In analyses stratified by age, most HRs were largely consistent across the two age groups (<52.3 vs. ≥52.3 years). Exceptions were as follows. For PC1, HRs for cancers of the pancreas and thyroid were stronger in the younger as compared to the older age group (Supplementary Table 5). For PC2, the HR for gallbladder cancer was stronger in the younger as compared to older age group, whereas HRs were less strong for cancers of the brain and CNS, breast (premenopausal), and thyroid (Supplementary Table 6). For PC3, HRs for oesophageal (adeno and SCC), laryngeal, stomach (cardia), and thyroid cancers were stronger in the younger as compared to the older age group (Supplementary Table 7). For PC4, a positive association was observed with liver cancer in the younger age group, while this association was inverse in the older age group (Supplementary Table 8).

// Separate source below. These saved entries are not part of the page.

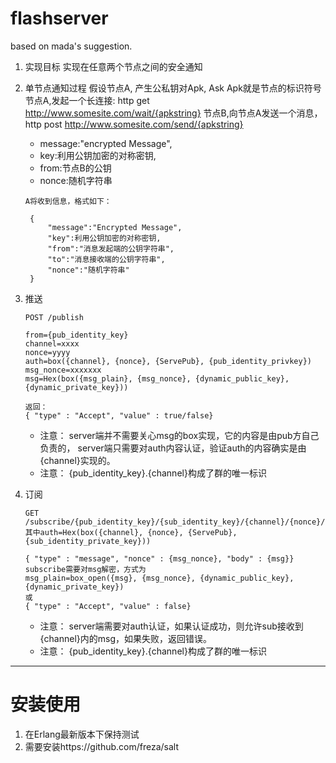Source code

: flashserver
===========

based on mada's suggestion.


1. 实现目标
   实现在任意两个节点之间的安全通知

2. 单节点通知过程
   假设节点A, 产生公私钥对Apk, Ask
   Apk就是节点的标识符号
   节点A,发起一个长连接: http get http://www.somesite.com/wait/{apkstring}
   节点B,向节点A发送一个消息， http post http://www.somesite.com/send/{apkstring}

   * message:"encrypted Message",
   * key:利用公钥加密的对称密钥,
   * from:节点B的公钥
   * nonce:随机字符串

   ```
   A将收到信息，格式如下：

    {
        "message":"Encrypted Message",
        "key":利用公钥加密的对称密钥,
        "from":"消息发起端的公钥字符串",
        "to":"消息接收端的公钥字符串",
        "nonce":"随机字符串"
    }
   ```

3. 推送

   ```
   POST /publish

   from={pub_identity_key}
   channel=xxxx
   nonce=yyyy
   auth=box({channel}, {nonce}, {ServePub}, {pub_identity_privkey})
   msg_nonce=xxxxxxx
   msg=Hex(box({msg_plain}, {msg_nonce}, {dynamic_public_key}, {dynamic_private_key}))

   返回：
   { "type" : "Accept", "value" : true/false}
   ```

   * 注意： server端并不需要关心msg的box实现，它的内容是由pub方自己负责的， server端只需要对auth内容认证，验证auth的内容确实是由{channel}实现的。
   * 注意： {pub_identity_key}.{channel}构成了群的唯一标识

4. 订阅

   ```
   GET /subscribe/{pub_identity_key}/{sub_identity_key}/{channel}/{nonce}/{auth}
   其中auth=Hex(box({channel}, {nonce}, {ServePub}, {sub_identity_private_key}))

   { "type" : "message", "nonce" : {msg_nonce}, "body" : {msg}}
   subscribe需要对msg解密，方式为
   msg_plain=box_open({msg}, {msg_nonce}, {dynamic_public_key}, {dynamic_private_key})
   或
   { "type" : "Accept", "value" : false}

   ```

   * 注意： server端需要对auth认证，如果认证成功，则允许sub接收到{channel}内的msg，如果失败，返回错误。
   * 注意： {pub_identity_key}.{channel}构成了群的唯一标识

-------------------------------------------------------------------------

安装使用
========
1. 在Erlang最新版本下保持测试
2. 需要安装https://github.com/freza/salt

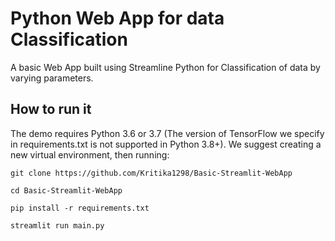 # Python Web App for data Classification

A basic Web App built using Streamline Python for Classification of data by varying parameters.

## How to run it
The demo requires Python 3.6 or 3.7 (The version of TensorFlow we specify in requirements.txt is not supported in Python 3.8+). We suggest creating a new virtual environment, then running:

```
git clone https://github.com/Kritika1298/Basic-Streamlit-WebApp

cd Basic-Streamlit-WebApp

pip install -r requirements.txt

streamlit run main.py
```

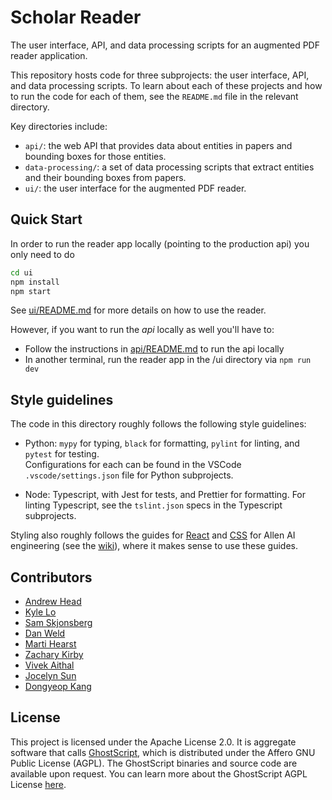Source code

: # Scholar Reader

The user interface, API, and data processing scripts for an 
augmented PDF reader application.

This repository hosts code for three subprojects: the user 
interface, API, and data processing scripts.  To learn about 
each of these projects and how to run the code for each of 
them, see the `README.md` file in the relevant directory.

Key directories include:

* `api/`: the web API that provides data about entities in 
papers and bounding boxes for those entities.
* `data-processing/`: a set of data processing scripts that 
extract entities and their bounding boxes from papers.
* `ui/`: the user interface for the augmented PDF reader.

## Quick Start

In order to run the reader app locally (pointing to the production api) you only need to do 

```bash
cd ui
npm install 
npm start
```

See [ui/README.md](ui/README.md) for more details on how to use the reader.

However, if you want to run the *api* locally as well you'll have to:
- Follow the instructions in [api/README.md](api/README.md) to run the api locally
- In another terminal, run the reader app in the /ui directory via `npm run dev`

## Style guidelines

The code in this directory roughly follows the following 
style guidelines:

* Python: `mypy` for typing, `black` for formatting, 
`pylint` for linting, and `pytest` for testing.  
Configurations for each can be found in the VSCode 
`.vscode/settings.json` file for Python subprojects.

* Node: Typescript, with Jest for tests, and Prettier for 
formatting. For linting Typescript, see the `tslint.json` 
specs in the Typescript subprojects.

Styling also roughly follows the guides for
[React](https://github.com/allenai/wiki/wiki/React-Style-Guide) 
and 
[CSS](https://github.com/allenai/wiki/wiki/CSS-Style-Guide) 
for Allen AI engineering (see the 
[wiki](https://github.com/allenai/wiki/wiki/Getting-Started)), 
where it makes sense to use these guides.

## Contributors

* [Andrew Head](mailto:andrew.head@berkeley.edu)
* [Kyle Lo](mailto:kylel@allenai.org)
* [Sam Skjonsberg](mailto:sams@allenai.org)
* [Dan Weld](mailto:danw@allenai.org)
* [Marti Hearst](mailto:hearst@berkeley.edu)
* [Zachary Kirby](mailto:zkirby@berkeley.edu)
* [Vivek Aithal](mailto:vivek_aithal@berkeley.edu)
* [Jocelyn Sun](mailto:jocelyn.z.sun@berkeley.edu)
* [Dongyeop Kang](mailto:dongyeopk@berkeley.edu)


## License

This project is licensed under the Apache License 2.0.  It
is aggregate software that calls
[GhostScript](https://ghostscript.com/), which is
distributed under the Affero GNU Public License (AGPL). The
GhostScript binaries and source code are available upon
request. You can learn more about the GhostScript AGPL
License [here](https://ghostscript.com/license).

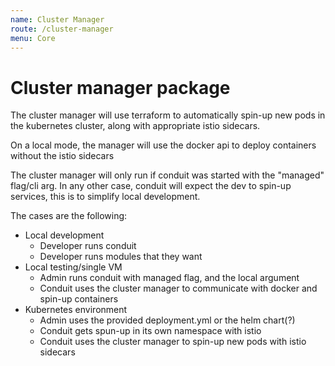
 ```yaml
---
name: Cluster Manager
route: /cluster-manager
menu: Core
---
```


# Cluster manager package
The cluster manager will use terraform to automatically spin-up new
pods in the kubernetes cluster, along with appropriate istio sidecars.

On a local mode, the manager will use the docker api to deploy containers
without the istio sidecars

The cluster manager will only run if conduit was started with the "managed"
flag/cli arg. In any other case, conduit will expect the dev to spin-up services,
this is to simplify local development.

The cases are the following:

- Local development
    - Developer runs conduit
    - Developer runs modules that they want
- Local testing/single VM
    - Admin runs conduit with managed flag, and the local argument
    - Conduit uses the cluster manager to communicate with docker and spin-up containers
- Kubernetes environment
    - Admin uses the provided deployment.yml or the helm chart(?)
    - Conduit gets spun-up in its own namespace with istio
    - Conduit uses the cluster manager to spin-up new pods with istio sidecars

In a further analysis, BMI (per 5 kg/m2 increment = 1 SD) was positively associated with risk of cancers of the corpus uteri, oesophagus (adeno), kidney, thyroid, gallbladder, breast (postmenopausal), colon, pancreas, rectum, and multiple myeloma (Supplementary Fig. 9). Positive associations were also seen for tumours of the stomach (cardia) and ovary, but confidence intervals included the null. An inverse relationship was found for seven cancer types, including cancers of the oesophagus (SCC), cervix, lung, lips, oral cavity, pharynx, stomach (non-cardia), larynx, and malignant melanoma. After restricting the analyses to never smokers, BMI remained inversely associated only with malignant melanoma.